A few things seem pretty clear to me at this point in my short study of feminist philosophy... (i.e. they could and probably will change... )
1) Finding any one thing feminist philosophers agree upon is rare. I think they'd all agree that traditional philosophy was done by men and tended to marginalize women in some ways -- beyond that there seems to be no common ground.
2) I think that all well-functioning people do something that is roughly thinking and nearly all of them also reason in some ways. This includes both men and women in about equal proportions.
3) There are a substantial and influential cohort of philosophers who are also feminists that say 'reason' is corrupt because, certainly historically and arguably currently, female points of view are excluded from the class of the reasonable.
4) There are two implications the historical exclusion of feminine perspectives a) views of what is 'reasonable' have been (and are??) used as the basis for oppressive actions, and b) The way in which science is (has been??) done has been harmed.
5) Many influential feminist philosophers conclude that the concept of rationality is so off-kilter that it must be discarded.

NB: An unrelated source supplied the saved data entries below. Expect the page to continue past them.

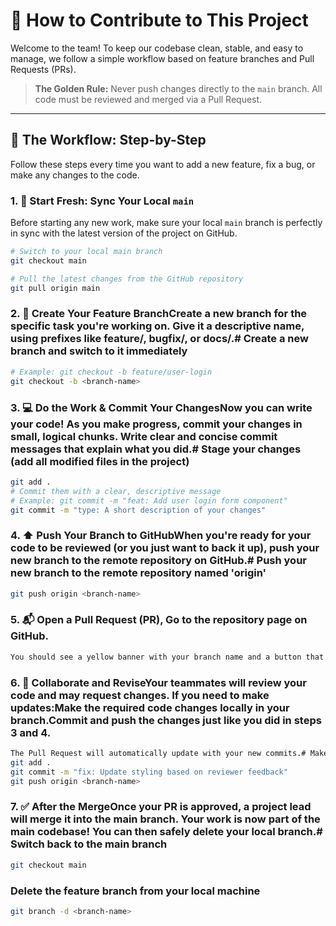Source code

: # 🚀 How to Contribute to This Project

Welcome to the team! To keep our codebase clean, stable, and easy to manage, we follow a simple workflow based on feature branches and Pull Requests (PRs).

> **The Golden Rule:** Never push changes directly to the `main` branch. All code must be reviewed and merged via a Pull Request.

---

## 📝 The Workflow: Step-by-Step

Follow these steps every time you want to add a new feature, fix a bug, or make any changes to the code.

### 1. 🔄 Start Fresh: Sync Your Local `main`

Before starting any new work, make sure your local `main` branch is perfectly in sync with the latest version of the project on GitHub.

```bash
# Switch to your local main branch
git checkout main

# Pull the latest changes from the GitHub repository
git pull origin main
```
### 2. 🌿 Create Your Feature BranchCreate a new branch for the specific task you're working on. Give it a descriptive name, using prefixes like feature/, bugfix/, or docs/.# Create a new branch and switch to it immediately
```bash
# Example: git checkout -b feature/user-login
git checkout -b <branch-name>
```
### 3. 💻 Do the Work & Commit Your ChangesNow you can write your code! As you make progress, commit your changes in small, logical chunks. Write clear and concise commit messages that explain what you did.# Stage your changes (add all modified files in the project)
```bash
git add .
# Commit them with a clear, descriptive message
# Example: git commit -m "feat: Add user login form component"
git commit -m "type: A short description of your changes"
```
### 4. ⬆️ Push Your Branch to GitHubWhen you're ready for your code to be reviewed (or you just want to back it up), push your new branch to the remote repository on GitHub.# Push your new branch to the remote repository named 'origin'
```bash
git push origin <branch-name>
```
### 5. 📬 Open a Pull Request (PR), Go to the repository page on GitHub. 
```bash
You should see a yellow banner with your branch name and a button that says "Compare & pull request". Click it. Give your Pull Request a clear title.Write a brief description of the changes you made and why.Assign team members as reviewers.Click "Create pull request".
```
### 6. 💬 Collaborate and ReviseYour teammates will review your code and may request changes. If you need to make updates:Make the required code changes locally in your branch.Commit and push the changes just like you did in steps 3 and 4.
```bash
The Pull Request will automatically update with your new commits.# Make your edits, then...
git add .
git commit -m "fix: Update styling based on reviewer feedback"
git push origin <branch-name>
```
### 7. ✅ After the MergeOnce your PR is approved, a project lead will merge it into the main branch. Your work is now part of the main codebase! You can then safely delete your local branch.# Switch back to the main branch
```bash
git checkout main
```
### Delete the feature branch from your local machine
```bash
git branch -d <branch-name>
```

Given the above... My quandry....
It may be the case that I have been successuflly brainwashed by the patriarchy -- but it seems as if my thinking process is, essentially, reasoning. According to some versions of feminist epistemology, this makes me male -- or, perhaps tainted by the maleness of my philosophical background -- or, something. I sure feel female -- every day.
What I don't understand, perhaps because I'm a 3rd generation feminist, is how some feminist philosophers can justify elimination of rationality as a basis for knowledge? (It isn' completely clear to me that they do this -- but it does seem as much right now...) They do this in the same basic move as they eliminate the possibility of an objective point of view. While I don't agree with the former move, I do agree with the latter. If the point of feminist thought is to promote a plurality of views, isn't it the case that the view of knowledge based on reason ought to be valued along with kinds of views?
Also -- something I don't understand about sex and gender....
Isn't it the case that, in general, biology provides the foundation for the social constructions of gender?
If this is the case, and if it is the case that there are significantly fewer women in math and science occupations, then shouldn't science seek to understand why? Isn't it possible that, at the points girls and boys learn math and science concepts, their brains are different? If this is the case, and if brain science in education has any validity, then shouldn't boys and girls be taught math and science in different ways -- i.e. in ways that maximize learning in both sexes/genders?
I may be wrong, but isn't this kind of what Larry Summers (former Harvard President) was getting at? Granted, he may have framed the question in a manner unacceptable to most feminists, but would he have had any less of a hassle had his question been properly framed?
I'm still thinking about this -- and would love your thoughts.